[[ Records shown open ]]
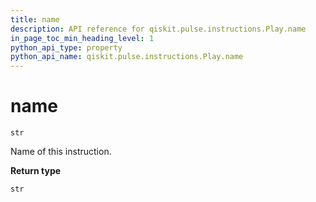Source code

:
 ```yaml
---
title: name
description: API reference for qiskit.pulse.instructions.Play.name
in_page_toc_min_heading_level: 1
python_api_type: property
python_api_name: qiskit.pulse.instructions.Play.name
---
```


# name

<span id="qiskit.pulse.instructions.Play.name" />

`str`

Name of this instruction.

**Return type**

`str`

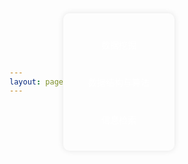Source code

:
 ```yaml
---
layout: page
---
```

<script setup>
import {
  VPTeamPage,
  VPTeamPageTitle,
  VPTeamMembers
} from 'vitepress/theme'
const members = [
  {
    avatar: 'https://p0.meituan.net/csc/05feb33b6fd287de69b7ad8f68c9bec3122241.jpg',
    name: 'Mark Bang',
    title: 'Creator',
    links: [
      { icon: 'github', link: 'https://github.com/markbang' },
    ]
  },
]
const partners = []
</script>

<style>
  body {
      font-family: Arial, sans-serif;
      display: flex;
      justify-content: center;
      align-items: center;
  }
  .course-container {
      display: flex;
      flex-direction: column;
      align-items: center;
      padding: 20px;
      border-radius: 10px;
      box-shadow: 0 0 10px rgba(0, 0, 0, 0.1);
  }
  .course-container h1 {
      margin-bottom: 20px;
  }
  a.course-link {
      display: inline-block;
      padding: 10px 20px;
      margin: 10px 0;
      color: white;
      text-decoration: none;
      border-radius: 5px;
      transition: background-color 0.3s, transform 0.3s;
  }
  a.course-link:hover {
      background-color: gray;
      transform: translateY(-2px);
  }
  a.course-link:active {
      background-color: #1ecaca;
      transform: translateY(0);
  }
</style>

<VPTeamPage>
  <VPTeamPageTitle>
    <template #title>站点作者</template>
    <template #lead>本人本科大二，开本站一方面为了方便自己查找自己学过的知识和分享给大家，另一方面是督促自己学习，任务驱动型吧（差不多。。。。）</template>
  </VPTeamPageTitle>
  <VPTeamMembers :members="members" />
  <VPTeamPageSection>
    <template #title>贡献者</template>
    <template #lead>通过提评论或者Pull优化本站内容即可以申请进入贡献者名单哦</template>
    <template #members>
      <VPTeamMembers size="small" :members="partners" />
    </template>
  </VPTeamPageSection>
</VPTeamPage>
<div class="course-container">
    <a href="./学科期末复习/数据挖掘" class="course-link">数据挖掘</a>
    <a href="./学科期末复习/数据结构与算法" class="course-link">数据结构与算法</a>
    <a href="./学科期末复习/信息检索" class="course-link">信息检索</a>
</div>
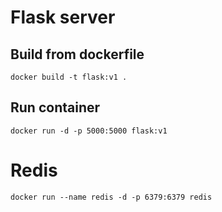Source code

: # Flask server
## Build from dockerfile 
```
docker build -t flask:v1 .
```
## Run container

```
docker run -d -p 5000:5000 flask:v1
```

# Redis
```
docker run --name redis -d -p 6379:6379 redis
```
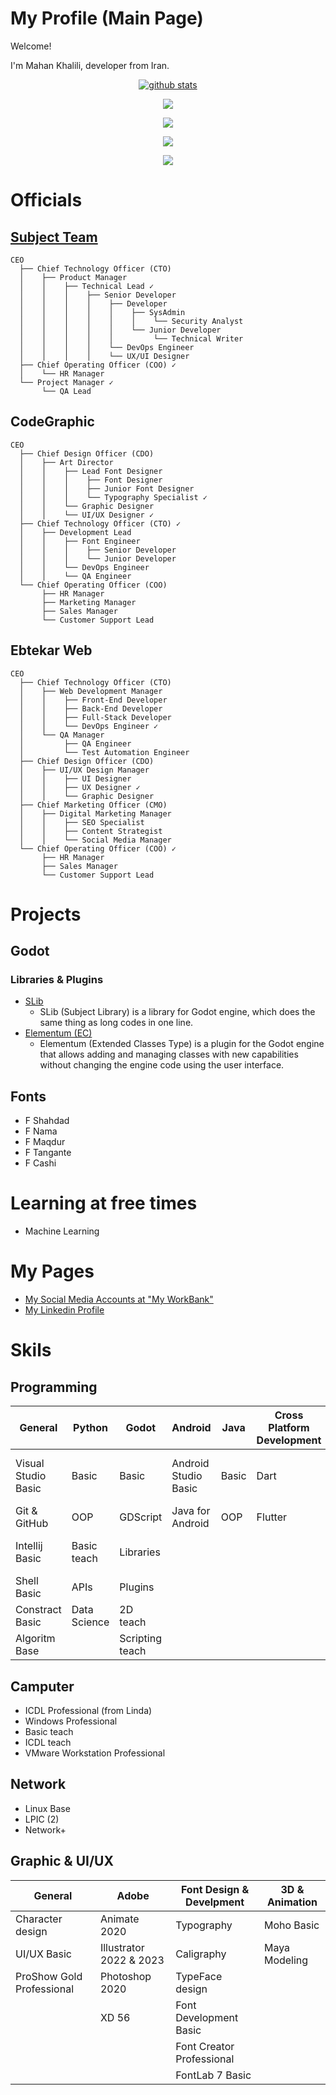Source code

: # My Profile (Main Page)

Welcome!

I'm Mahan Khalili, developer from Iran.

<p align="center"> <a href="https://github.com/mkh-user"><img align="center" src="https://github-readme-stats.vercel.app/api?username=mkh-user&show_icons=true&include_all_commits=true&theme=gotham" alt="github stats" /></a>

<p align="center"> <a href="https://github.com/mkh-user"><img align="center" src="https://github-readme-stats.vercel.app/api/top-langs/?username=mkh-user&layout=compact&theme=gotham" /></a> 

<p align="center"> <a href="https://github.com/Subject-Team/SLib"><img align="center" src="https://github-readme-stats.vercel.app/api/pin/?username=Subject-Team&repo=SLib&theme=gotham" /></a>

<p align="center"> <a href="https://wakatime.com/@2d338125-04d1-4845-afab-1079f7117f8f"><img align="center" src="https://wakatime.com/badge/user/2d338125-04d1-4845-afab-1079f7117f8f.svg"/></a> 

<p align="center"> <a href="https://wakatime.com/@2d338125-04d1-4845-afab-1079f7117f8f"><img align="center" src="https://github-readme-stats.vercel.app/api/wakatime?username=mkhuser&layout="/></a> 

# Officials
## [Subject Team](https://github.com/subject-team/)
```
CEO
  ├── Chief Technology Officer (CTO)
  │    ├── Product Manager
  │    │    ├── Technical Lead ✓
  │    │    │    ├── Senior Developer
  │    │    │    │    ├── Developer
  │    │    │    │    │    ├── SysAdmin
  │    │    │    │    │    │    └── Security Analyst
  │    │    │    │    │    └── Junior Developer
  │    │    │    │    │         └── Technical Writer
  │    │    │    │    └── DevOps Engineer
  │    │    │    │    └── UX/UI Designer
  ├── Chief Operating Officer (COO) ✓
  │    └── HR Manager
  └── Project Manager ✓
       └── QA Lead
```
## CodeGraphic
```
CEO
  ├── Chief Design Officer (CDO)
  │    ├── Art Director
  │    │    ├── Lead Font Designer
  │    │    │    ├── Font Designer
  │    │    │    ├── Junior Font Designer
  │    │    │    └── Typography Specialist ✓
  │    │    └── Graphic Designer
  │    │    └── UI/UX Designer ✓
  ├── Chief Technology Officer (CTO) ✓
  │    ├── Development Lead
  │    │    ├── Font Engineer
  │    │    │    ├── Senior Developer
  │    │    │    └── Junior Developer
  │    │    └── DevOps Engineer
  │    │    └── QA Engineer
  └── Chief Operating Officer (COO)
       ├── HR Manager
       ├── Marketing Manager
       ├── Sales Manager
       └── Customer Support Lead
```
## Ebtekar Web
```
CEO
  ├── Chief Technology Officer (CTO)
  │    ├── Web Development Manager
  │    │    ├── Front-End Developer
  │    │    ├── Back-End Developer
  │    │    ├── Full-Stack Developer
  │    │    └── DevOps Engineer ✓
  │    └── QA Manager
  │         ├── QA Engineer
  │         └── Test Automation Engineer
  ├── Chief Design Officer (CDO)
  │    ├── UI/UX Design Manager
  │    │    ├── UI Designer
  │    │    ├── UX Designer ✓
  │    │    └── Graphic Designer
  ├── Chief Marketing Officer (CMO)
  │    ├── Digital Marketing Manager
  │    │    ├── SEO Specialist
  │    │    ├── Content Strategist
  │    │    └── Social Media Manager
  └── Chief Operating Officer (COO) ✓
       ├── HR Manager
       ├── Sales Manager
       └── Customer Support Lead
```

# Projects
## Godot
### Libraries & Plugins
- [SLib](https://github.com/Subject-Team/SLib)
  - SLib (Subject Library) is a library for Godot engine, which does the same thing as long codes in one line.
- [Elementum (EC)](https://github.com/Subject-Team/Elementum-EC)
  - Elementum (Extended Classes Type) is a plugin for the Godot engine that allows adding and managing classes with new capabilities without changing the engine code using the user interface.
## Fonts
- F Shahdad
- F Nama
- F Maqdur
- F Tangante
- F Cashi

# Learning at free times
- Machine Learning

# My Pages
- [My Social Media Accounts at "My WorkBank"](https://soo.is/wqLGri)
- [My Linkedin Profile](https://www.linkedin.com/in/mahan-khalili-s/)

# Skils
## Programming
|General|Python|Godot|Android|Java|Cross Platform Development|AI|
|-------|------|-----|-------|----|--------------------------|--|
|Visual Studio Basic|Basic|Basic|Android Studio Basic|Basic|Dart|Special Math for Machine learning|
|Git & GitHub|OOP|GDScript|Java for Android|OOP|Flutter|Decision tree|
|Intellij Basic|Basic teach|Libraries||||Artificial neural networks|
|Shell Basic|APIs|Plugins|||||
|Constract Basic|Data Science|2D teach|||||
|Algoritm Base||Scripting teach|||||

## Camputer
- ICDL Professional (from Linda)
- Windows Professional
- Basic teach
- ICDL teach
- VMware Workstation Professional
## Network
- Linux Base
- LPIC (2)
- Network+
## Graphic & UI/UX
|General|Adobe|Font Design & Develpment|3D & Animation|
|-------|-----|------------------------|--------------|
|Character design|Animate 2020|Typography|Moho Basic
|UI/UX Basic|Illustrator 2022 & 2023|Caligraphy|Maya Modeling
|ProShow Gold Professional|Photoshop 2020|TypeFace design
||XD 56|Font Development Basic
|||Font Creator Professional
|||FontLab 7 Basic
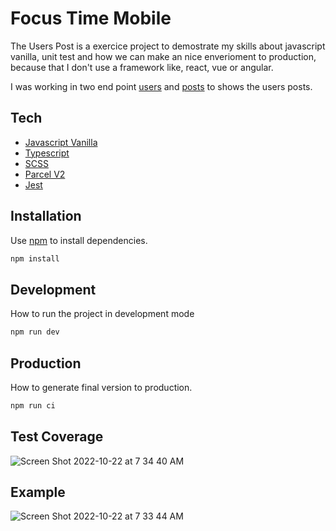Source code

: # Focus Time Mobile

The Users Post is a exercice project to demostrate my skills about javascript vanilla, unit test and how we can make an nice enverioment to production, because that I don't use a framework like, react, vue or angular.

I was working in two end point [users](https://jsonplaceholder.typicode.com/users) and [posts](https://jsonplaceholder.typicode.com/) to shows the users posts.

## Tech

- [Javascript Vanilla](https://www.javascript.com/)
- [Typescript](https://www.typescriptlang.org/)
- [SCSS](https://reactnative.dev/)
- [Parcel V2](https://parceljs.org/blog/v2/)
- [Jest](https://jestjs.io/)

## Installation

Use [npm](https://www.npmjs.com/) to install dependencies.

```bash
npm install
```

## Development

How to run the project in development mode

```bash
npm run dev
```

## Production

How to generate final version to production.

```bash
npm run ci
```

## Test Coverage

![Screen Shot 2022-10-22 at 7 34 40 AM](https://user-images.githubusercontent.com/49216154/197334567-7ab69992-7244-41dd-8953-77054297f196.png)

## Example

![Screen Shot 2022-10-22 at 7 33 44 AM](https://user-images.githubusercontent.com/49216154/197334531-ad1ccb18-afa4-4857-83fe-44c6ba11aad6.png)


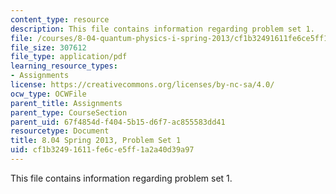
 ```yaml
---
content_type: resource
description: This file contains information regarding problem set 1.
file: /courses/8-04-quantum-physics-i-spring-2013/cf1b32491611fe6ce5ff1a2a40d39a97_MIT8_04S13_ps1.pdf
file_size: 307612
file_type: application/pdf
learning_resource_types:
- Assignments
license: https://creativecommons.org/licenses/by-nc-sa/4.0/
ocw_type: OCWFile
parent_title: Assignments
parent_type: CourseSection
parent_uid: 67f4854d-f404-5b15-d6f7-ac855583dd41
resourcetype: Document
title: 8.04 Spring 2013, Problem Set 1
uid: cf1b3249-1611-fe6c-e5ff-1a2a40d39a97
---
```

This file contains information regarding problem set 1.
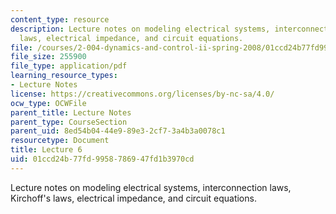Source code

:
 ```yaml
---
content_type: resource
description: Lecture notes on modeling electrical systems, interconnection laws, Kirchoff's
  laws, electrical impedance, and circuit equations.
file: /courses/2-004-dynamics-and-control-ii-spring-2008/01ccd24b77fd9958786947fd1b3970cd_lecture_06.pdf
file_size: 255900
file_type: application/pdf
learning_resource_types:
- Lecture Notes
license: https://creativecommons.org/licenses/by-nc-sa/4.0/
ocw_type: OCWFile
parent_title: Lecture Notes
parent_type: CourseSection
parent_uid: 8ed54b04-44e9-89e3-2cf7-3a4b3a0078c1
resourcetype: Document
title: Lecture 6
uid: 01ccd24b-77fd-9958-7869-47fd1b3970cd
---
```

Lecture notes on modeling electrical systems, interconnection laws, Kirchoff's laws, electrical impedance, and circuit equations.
[[ Records shown closed ]]
§ Exercise requirements:
Whenever a line of the data holds the string "container", pick that line out.

§ Exercise response:
  .course-container {
  .course-container h1 {
<div class="course-container">
## Run container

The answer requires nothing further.